Coincidentally, shortly before the rebranding, a Kleiner Perkins Caufield & Byers consumer-media portfolio page listed Total Entertainment Network among the firm's investments but linked its name to ten.com, an unrelated web-publishing domain documented in a 1998 archive. According to the founding-team account, TEN's later management had allowed the domain to lapse and it subsequently came under the control of an online pornography company; the domain was associated with a site that Adult Video News had named "Best Multi-Media Sex Site". The founders identify the embarrassment and brand confusion caused by the mistaken investment link as the reason the company quickly adopted the Pogo.com name.

TEN publicly became Pogo.com on September 1, 1999, presenting the new site as a family-oriented service built around card, board, and bingo games. On September 7, the company announced that TEN's pay-for-play game offering would close on October 14 and that its focus would shift from retail and pay-to-play titles to free family games. This was a change of business model and name, and a return to the company's community-first roots, not the end of the company: the same corporate entity continued operating as Pogo.com, Inc.
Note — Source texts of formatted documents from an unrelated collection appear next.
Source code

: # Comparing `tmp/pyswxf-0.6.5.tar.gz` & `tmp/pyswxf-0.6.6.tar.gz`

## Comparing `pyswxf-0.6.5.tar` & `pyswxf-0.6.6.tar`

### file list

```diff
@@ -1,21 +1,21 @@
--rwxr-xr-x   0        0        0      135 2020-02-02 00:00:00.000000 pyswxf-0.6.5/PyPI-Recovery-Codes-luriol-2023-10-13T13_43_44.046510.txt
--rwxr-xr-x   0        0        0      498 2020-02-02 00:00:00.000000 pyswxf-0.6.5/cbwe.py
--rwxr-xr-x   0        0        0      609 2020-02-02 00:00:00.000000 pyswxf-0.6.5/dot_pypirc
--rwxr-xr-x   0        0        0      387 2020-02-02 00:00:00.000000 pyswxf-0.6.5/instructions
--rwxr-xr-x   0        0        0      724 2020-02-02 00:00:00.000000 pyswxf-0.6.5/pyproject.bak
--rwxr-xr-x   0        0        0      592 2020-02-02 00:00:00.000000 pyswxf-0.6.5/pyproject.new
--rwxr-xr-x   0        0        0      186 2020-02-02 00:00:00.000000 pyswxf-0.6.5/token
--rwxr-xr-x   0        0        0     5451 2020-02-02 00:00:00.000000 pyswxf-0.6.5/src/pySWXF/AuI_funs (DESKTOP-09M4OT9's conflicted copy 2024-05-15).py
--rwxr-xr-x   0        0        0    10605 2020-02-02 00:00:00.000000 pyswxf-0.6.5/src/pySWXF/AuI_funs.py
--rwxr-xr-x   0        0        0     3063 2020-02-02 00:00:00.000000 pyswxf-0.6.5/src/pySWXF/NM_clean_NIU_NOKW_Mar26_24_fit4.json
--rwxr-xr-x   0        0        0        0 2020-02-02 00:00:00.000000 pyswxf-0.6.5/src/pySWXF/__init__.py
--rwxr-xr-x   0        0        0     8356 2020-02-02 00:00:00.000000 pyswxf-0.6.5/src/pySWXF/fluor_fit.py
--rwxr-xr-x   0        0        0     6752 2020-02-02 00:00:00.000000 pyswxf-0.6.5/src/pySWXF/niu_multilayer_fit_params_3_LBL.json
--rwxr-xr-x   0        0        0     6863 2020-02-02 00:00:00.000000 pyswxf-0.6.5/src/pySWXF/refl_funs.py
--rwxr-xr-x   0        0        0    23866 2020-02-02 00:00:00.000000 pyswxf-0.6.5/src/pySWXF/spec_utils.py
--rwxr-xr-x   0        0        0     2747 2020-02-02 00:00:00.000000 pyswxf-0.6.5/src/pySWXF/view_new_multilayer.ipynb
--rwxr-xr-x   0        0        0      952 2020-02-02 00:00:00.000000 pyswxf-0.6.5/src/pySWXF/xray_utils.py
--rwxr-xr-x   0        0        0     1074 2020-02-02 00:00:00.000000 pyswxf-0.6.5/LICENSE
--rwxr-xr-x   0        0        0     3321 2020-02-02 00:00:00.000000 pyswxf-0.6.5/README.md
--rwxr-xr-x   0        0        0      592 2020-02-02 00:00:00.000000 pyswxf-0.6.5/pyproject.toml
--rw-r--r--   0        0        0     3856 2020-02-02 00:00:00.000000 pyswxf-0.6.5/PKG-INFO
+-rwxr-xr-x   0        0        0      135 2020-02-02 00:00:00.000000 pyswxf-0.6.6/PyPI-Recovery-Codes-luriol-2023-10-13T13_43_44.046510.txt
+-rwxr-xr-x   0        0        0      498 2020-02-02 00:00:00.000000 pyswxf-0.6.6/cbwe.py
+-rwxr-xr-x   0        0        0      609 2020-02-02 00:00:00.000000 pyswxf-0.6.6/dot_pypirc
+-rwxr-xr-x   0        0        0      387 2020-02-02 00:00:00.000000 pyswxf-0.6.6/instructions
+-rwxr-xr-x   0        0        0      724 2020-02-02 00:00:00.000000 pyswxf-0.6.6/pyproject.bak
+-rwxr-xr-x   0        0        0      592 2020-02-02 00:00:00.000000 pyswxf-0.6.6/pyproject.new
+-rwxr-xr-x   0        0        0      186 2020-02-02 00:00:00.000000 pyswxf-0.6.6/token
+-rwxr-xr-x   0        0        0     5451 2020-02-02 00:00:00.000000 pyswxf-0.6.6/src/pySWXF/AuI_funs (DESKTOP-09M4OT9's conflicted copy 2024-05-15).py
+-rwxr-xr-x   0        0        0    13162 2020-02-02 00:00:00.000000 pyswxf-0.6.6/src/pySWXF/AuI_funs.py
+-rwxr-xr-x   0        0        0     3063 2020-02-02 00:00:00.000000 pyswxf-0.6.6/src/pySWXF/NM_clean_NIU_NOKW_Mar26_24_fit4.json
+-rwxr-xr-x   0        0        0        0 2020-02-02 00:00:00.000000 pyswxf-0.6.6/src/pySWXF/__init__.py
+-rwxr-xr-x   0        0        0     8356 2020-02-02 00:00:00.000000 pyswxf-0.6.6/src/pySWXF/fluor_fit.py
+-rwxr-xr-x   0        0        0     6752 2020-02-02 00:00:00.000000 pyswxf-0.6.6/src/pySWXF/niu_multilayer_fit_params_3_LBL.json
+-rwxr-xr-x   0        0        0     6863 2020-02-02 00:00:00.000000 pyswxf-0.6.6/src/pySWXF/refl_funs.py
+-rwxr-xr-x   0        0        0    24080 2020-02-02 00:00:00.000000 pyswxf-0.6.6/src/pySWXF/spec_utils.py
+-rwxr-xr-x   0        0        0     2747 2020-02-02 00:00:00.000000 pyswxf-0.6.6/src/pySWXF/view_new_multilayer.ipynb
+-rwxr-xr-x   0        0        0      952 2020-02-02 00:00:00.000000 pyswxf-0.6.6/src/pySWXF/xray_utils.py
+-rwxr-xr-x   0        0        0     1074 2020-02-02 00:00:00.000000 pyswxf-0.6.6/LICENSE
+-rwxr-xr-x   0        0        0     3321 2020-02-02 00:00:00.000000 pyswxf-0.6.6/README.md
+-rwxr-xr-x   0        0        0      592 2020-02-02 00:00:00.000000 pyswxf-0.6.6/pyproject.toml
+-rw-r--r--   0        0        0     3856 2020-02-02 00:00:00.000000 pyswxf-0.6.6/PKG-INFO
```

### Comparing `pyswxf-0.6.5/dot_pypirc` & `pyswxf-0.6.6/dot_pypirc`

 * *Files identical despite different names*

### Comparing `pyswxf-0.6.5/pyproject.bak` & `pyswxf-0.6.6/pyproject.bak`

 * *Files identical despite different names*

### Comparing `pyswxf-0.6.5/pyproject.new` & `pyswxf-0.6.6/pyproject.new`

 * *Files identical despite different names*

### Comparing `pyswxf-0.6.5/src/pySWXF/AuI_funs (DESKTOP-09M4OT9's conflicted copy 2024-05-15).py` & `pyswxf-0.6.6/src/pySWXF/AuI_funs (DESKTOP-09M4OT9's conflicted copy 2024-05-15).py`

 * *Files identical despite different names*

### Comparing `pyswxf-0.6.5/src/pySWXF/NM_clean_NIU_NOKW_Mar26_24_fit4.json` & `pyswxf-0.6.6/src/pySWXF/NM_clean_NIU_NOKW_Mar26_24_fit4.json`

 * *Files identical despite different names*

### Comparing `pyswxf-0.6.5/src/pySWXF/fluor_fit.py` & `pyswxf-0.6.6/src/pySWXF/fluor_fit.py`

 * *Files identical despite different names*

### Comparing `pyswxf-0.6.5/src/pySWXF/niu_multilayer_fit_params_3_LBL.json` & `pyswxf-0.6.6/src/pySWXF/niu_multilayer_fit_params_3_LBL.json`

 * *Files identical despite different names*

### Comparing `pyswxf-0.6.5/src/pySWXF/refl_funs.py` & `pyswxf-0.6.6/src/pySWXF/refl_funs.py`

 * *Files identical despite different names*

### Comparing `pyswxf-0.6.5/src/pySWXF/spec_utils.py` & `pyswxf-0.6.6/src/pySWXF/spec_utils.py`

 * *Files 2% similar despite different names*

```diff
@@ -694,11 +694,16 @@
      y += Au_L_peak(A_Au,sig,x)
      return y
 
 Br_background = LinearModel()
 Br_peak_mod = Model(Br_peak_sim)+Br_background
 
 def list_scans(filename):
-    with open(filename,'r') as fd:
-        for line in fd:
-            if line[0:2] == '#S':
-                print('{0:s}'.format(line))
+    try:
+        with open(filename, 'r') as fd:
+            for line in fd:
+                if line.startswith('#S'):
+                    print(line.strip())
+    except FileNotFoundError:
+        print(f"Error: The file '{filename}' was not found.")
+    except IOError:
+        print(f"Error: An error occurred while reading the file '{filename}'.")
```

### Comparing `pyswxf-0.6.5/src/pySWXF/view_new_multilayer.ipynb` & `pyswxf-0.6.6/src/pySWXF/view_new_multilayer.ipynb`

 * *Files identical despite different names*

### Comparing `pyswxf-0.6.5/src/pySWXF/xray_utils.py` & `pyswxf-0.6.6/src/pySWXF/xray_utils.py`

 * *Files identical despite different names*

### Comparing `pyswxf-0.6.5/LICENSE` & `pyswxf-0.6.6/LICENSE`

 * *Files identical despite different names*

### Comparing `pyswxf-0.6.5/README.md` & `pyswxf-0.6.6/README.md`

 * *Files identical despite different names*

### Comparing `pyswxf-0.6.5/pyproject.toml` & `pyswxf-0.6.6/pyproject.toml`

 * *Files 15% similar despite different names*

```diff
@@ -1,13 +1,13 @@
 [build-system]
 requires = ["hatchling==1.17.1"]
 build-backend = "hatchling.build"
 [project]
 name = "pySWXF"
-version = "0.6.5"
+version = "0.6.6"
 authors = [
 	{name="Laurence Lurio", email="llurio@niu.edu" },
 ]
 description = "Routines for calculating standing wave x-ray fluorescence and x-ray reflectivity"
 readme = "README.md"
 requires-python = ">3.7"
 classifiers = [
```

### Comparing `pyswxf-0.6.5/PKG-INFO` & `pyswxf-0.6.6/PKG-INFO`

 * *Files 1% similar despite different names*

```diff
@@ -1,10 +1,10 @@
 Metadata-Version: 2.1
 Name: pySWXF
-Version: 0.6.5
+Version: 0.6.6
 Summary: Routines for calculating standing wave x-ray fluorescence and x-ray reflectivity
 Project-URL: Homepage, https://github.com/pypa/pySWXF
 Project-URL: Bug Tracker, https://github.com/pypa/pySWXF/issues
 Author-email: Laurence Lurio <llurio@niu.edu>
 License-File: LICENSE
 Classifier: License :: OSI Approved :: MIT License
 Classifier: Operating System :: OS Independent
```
=== Acquisition by Electronic Arts (2001) ===
In 2001, Pogo.com was acquired by Electronic Arts. Under EA's ownership, and with Optigon community veteran Tahd Frentzel still leading its community team, Pogo returned toward TEN's original emphasis on broad, community-centered casual games rather than hardcore action titles. The history of TEN is maintained at totalentertainment.fyi.

== Games ==

- AD&D's Dark Sun Online
- Attack Retrieve Capture (ARC)
- Big Red Racing
- Blood
- Command & Conquer
- Command & Conquer: Red Alert
- Dark Sun Online: Crimson Sands
- Deadlock: Planetary Conquest
- Diablo
- Duke Nukem 3D and add-ons
- EF2000
- Magic: The Gathering Online
- Master of Orion II
- Myth
- NASCAR Racing Online Series
- Necrodome
- Panzer General
- Quake
- Quake II
- Shadow Warrior
- Total Annihilation
- Twilight Lands
- Warcraft
- Warheads
- Wiz-War
- Wulfram

== Notes on this revision ==
This draft corrects two points in the previous article text. First, it separates TEN's 1994 origin as an Optigon Interactive community and games service from the 1995 Outland merger; the earlier text implied T E Network, Inc. and TEN began together in June 1995. Second, it distinguishes the October 14, 1999 closure of TEN's later pay-for-play game offering from the continued existence of the company, which had renamed itself Pogo.com, Inc. and returned to a community-first casual-game model before its acquisition by Electronic Arts.

The competitive-play figures carried over from the previous article text are not independently confirmed by the sources used for this revision and are flagged above rather than removed.

The archived Kleiner Perkins consumer-media portfolio page lists Total Entertainment Network but links its name to ten.com. The archived TEN.com adult-content page documents the site's later adult-entertainment business. The founding-team timeline entry describes the resulting KPCB link and brand confusion as facilitating the Pogo.com name change; the article attributes that account rather than presenting it as independently established fact.